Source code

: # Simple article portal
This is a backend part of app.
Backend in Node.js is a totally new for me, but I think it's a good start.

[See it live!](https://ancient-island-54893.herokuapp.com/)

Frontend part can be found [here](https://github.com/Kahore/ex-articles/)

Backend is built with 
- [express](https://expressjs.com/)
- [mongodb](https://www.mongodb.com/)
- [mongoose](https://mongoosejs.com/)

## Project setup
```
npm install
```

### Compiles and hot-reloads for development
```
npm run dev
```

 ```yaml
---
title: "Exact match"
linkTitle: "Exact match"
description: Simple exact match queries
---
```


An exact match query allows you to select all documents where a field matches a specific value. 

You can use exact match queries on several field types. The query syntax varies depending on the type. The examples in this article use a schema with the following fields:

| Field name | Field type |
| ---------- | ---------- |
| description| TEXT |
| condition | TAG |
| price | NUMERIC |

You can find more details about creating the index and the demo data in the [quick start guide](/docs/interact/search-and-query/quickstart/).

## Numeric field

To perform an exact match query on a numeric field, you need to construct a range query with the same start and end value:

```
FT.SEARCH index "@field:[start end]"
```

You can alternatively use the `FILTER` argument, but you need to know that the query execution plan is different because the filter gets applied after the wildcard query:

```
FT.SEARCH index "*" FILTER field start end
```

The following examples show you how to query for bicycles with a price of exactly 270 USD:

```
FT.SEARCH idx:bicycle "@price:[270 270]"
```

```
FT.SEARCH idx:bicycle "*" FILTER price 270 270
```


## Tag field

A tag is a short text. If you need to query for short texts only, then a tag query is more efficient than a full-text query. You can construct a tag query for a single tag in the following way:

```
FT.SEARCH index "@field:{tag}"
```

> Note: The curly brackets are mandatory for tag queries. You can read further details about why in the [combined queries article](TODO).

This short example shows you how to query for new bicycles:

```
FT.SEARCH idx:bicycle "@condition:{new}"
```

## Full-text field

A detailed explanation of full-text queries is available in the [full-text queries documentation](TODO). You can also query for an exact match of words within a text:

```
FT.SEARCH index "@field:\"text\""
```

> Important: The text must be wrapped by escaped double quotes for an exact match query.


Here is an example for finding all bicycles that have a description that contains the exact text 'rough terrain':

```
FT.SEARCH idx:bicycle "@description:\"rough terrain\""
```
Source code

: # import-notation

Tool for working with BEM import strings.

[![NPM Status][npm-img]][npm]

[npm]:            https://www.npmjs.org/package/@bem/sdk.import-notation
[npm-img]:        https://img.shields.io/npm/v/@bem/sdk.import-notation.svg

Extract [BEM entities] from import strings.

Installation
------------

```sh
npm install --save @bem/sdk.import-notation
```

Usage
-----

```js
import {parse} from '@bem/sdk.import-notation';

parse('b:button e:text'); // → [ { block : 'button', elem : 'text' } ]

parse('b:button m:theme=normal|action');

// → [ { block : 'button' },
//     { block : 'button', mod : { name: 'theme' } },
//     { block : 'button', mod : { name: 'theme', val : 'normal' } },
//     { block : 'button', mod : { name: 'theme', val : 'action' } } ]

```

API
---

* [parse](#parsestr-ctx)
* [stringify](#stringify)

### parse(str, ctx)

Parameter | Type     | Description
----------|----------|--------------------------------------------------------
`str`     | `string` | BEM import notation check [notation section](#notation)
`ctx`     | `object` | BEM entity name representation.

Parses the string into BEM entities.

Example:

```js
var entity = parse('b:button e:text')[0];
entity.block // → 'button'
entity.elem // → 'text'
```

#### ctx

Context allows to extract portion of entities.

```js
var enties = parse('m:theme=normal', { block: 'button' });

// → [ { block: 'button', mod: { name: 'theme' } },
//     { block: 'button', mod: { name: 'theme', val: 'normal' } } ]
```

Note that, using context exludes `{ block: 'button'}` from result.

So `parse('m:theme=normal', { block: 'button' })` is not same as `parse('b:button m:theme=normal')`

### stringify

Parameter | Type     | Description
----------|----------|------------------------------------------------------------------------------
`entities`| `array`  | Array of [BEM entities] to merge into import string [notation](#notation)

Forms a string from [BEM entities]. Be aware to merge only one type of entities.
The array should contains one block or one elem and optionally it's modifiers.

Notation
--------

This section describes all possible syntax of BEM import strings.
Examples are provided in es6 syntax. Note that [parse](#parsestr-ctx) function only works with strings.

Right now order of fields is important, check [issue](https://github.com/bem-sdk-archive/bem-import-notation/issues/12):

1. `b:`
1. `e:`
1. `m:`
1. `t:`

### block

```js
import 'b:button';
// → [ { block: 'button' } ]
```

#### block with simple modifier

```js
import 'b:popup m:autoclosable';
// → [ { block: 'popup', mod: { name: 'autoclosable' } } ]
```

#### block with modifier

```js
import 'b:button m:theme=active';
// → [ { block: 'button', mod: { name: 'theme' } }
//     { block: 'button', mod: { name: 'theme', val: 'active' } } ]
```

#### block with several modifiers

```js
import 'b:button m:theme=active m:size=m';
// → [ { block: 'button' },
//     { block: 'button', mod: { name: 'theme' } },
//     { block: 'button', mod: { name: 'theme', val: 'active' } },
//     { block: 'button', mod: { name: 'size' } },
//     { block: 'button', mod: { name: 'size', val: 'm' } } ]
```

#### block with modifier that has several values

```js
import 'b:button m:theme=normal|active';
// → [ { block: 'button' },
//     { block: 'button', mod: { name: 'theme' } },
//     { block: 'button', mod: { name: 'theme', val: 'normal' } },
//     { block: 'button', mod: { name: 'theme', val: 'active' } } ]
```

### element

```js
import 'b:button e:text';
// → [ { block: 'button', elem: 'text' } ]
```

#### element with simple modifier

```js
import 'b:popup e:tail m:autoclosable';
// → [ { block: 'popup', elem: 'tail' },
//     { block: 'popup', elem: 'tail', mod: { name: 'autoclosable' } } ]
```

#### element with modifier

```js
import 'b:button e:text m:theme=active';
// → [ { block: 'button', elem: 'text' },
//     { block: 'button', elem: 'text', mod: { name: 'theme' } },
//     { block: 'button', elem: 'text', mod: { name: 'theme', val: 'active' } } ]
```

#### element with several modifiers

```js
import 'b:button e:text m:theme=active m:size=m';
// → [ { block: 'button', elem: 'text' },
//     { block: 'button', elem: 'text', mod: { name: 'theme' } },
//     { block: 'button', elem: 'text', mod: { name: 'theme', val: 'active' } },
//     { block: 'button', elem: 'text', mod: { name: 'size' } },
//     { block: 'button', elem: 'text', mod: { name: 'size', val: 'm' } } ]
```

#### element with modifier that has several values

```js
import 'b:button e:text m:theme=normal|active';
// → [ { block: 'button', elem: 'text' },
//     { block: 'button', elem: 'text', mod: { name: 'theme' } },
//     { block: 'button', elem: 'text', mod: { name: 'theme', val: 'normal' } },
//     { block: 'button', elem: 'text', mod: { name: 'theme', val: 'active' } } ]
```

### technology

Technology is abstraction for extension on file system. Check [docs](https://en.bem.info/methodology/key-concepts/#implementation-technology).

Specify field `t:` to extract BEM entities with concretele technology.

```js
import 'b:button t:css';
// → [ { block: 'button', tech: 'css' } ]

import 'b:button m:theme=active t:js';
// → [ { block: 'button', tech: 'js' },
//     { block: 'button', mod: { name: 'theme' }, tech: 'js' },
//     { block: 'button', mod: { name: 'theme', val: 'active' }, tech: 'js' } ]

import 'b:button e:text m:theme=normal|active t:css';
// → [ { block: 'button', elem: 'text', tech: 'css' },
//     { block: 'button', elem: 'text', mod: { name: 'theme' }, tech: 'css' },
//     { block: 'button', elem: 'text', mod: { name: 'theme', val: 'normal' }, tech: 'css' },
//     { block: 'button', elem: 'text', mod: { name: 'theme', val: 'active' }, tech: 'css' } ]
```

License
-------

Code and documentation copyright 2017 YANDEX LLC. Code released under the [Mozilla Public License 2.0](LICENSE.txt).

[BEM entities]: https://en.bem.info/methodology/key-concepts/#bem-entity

Problem statement
How many lines of the listing contain the word "normal"? Reply with only the number.

Response
11